LeetCode linked-list-cycle linked-list-cycle-ii

linked-list-cycle

//解决方案：快慢指针，如果有环，则会相遇；使用hash存储，需要额外申请空间

/**
 * Definition for singly-linked list.
 * struct ListNode {
 *     int val;
 *     ListNode *next;
 *     ListNode(int x) : val(x), next(NULL) {}
 * };
 */
//方法1
class Solution {
public:
    bool hasCycle(ListNode *head) {
        if(head == NULL)
            return false;
        ListNode *slow, *fast;
        slow = head;
        fast = head->next;
        if(fast == NULL)
            return false;
        while(slow != fast && fast != NULL)
        {
            slow = slow->next;
            fast = fast->next;
            if(fast != NULL) //important
                fast = fast->next;
            else
                return false;
        }
        if(slow == fast)
            return true;
        return false;
    }
};

//方法2
/*
class Solution {
public:
    bool hasCycle(ListNode *head) {
       unordered_map<ListNode*, bool> m;
        while(head)
        {
            if(m.find(head) != m.end())
                return true;
            m[head] = true;
            head = head -> next;
        }
        return false;
    }
};
*/

linked-list-cycle-ii

/*
解决方法：

一种方法是用之前的哈希表，第一次出现重复的那个结点即是环开始的地方。但是会需要额外O(n)的空间

但是，如何不申请额外空间，就找到环开始的地方呢？

看了别人的分析，在使用快慢指针时，可以找到两指针的相遇点。
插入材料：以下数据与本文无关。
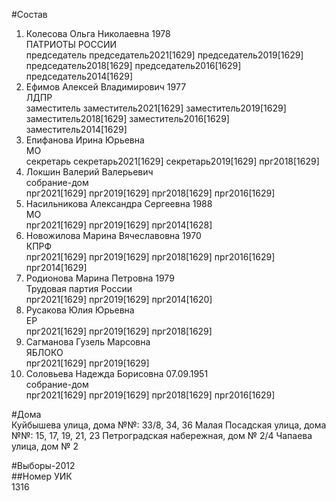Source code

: #Состав  
1. Колесова Ольга Николаевна 1978  
    ПАТРИОТЫ РОССИИ  
    председатель председатель2021[1629] председатель2019[1629] председатель2018[1629] председатель2016[1629] председатель2014[1629]  
2. Ефимов Алексей Владимирович 1977  
    ЛДПР  
    заместитель заместитель2021[1629] заместитель2019[1629] заместитель2018[1629] заместитель2016[1629] заместитель2014[1629]  
3. Епифанова Ирина Юрьевна  
    МО  
    секретарь секретарь2021[1629] секретарь2019[1629] прг2018[1629]  
4. Локшин Валерий Валерьевич  
    собрание-дом  
    прг2021[1629] прг2019[1629] прг2018[1629] прг2016[1629]  
5. Насильникова Александра Сергеевна 1988  
    МО  
    прг2021[1629] прг2019[1629] прг2014[1628]  
6. Новожилова Марина Вячеславовна 1970  
    КПРФ  
    прг2021[1629] прг2019[1629] прг2018[1629] прг2016[1629] прг2014[1629]  
7. Родионова Марина Петровна 1979  
    Трудовая партия России  
    прг2021[1629] прг2019[1629] прг2014[1620]  
8. Русакова Юлия Юрьевна  
    ЕР  
    прг2021[1629] прг2019[1629] прг2018[1629]  
9. Сагманова Гузель Марсовна  
    ЯБЛОКО  
    прг2021[1629] прг2019[1629]  
10. Соловьева Надежда Борисовна 07.09.1951  
    собрание-дом  
    прг2021[1629] прг2019[1629] прг2018[1629] прг2016[1629]  
  
#Дома  
Куйбышева улица, дома №№: 33/8, 34, 36 Малая Посадская улица, дома №№: 15, 17, 19, 21, 23 Петроградская набережная, дом № 2/4 Чапаева улица, дом № 2  
  
#Выборы-2012  
##Номер УИК  
1316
然后再用两个指针分别从链头和相遇点出发，相同速度一步步推进，那么两指针将会在环开始的地方相遇。

a = (n-1)(b+c) + c

推导公式参考：[推到讨论](https://www.nowcoder.com/questionTerminal/6e630519bf86480296d0f1c868d425ad)

*/
/**
 * Definition for singly-linked list.
 * struct ListNode {
 *     int val;
 *     ListNode *next;
 *     ListNode(int x) : val(x), next(NULL) {}
 * };
 */
class Solution {
public:
    ListNode *detectCycle(ListNode *head) {
        if(head == NULL)
            return NULL;
        if(head->next == NULL)
            return NULL;
        if(head->next == head)
            return head;
        unordered_map<ListNode*, bool> m;
        static ListNode *res = NULL;
        while(head != NULL)
        {
            if(m.find(head) != m.end())
            {
                res = head;
                return res;
            }
            m[head] = true;
            head = head->next;
        }
        return NULL;
    }
};

//方法2
/*
class Solution {
public:
    ListNode *detectCycle(ListNode *head) {
        static ListNode *res = head;
        if(head == NULL)
            return NULL;
        ListNode *fast, *slow;
        fast = slow = head;
        //链表较短的时候，情况有限，可以直接处理(优化)
        if(fast->next == NULL)
            return NULL;
        do
        {
            slow = slow->next;
            fast = fast->next;
            if(fast != NULL)
                fast = fast->next;
            else
                return NULL;
        }while(slow != fast && fast != NULL);
       if(fast == slow)
       {
            while(head != slow)
            {
                head = head->next;
                slow = slow->next;
            }
            res = head;
            return res;
       }
       else
           return NULL;
    }
};
*/